Where a line of the records contains the word "Studio", show that line.

Top of Records to use

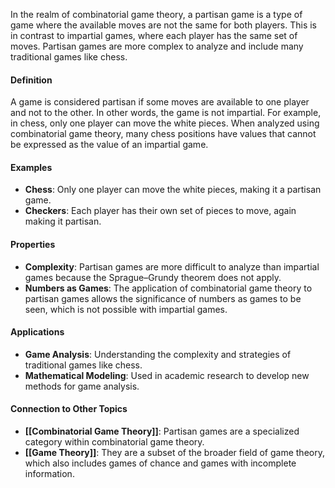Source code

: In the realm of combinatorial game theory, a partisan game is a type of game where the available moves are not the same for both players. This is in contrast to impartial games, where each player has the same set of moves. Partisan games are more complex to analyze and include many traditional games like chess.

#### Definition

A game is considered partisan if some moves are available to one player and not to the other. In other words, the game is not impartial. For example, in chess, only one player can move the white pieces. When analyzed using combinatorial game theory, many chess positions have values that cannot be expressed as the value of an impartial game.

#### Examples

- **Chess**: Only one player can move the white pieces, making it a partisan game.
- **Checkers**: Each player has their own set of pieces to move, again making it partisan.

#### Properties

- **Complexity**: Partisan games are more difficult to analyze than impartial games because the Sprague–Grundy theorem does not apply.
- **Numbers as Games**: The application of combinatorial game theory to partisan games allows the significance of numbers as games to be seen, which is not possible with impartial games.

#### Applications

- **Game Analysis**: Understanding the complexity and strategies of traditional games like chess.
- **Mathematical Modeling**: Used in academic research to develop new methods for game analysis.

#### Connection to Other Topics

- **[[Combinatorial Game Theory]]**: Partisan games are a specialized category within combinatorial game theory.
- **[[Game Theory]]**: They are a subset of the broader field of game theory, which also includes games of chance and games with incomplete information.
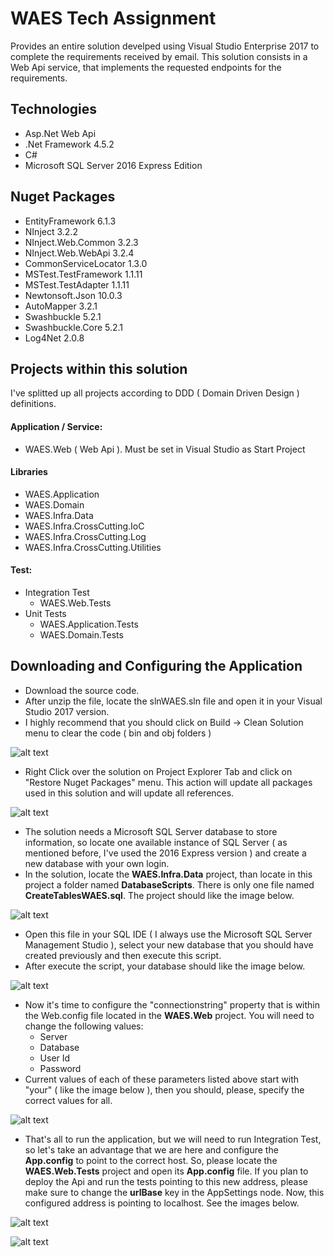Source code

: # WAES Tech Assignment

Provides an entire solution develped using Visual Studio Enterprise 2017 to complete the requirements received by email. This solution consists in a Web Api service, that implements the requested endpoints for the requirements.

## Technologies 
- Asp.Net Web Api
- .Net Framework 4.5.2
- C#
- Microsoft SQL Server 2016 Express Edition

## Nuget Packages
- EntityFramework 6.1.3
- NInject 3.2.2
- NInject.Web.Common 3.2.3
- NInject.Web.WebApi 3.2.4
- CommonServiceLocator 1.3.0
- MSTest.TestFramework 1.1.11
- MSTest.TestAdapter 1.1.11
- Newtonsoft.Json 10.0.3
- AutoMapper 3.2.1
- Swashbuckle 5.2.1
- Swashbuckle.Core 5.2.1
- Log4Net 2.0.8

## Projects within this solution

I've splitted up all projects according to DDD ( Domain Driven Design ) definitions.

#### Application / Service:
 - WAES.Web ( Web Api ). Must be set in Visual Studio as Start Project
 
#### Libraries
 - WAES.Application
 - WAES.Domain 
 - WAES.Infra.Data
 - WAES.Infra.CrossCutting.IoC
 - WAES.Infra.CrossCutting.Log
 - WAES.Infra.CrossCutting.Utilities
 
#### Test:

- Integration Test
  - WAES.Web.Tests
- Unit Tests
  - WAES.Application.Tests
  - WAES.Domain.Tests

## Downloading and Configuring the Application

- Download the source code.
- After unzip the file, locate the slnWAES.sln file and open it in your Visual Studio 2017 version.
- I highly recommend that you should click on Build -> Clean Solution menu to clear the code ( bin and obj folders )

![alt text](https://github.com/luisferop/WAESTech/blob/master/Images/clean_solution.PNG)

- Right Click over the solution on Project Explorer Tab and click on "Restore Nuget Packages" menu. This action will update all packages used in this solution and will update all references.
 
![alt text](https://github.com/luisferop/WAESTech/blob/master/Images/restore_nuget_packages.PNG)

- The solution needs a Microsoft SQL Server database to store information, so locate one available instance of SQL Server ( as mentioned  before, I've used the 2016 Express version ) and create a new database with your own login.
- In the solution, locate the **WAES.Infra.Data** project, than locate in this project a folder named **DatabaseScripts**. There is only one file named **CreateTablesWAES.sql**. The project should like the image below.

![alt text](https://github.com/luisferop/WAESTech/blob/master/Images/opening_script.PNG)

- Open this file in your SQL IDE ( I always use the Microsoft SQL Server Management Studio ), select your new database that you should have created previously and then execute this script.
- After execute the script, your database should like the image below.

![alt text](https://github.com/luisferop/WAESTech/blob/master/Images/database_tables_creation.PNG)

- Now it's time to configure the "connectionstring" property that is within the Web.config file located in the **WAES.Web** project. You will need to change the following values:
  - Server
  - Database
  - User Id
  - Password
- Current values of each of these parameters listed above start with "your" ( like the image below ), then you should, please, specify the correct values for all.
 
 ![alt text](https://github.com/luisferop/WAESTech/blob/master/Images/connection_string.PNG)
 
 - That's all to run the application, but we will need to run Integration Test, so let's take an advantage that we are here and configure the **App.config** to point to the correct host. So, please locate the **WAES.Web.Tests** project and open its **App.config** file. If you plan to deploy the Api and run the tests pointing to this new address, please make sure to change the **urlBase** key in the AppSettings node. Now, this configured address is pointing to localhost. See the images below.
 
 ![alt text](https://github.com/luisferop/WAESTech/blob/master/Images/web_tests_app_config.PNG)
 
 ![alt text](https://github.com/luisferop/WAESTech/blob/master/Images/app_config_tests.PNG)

Bottom of Records to use

# Task solution
Provides an entire solution develped using Visual Studio Enterprise 2017 to complete the requirements received by email. This solution consists in a Web Api service, that implements the requested endpoints for the requirements.
 - WAES.Web ( Web Api ). Must be set in Visual Studio as Start Project
- After unzip the file, locate the slnWAES.sln file and open it in your Visual Studio 2017 version.
- Open this file in your SQL IDE ( I always use the Microsoft SQL Server Management Studio ), select your new database that you should have created previously and then execute this script.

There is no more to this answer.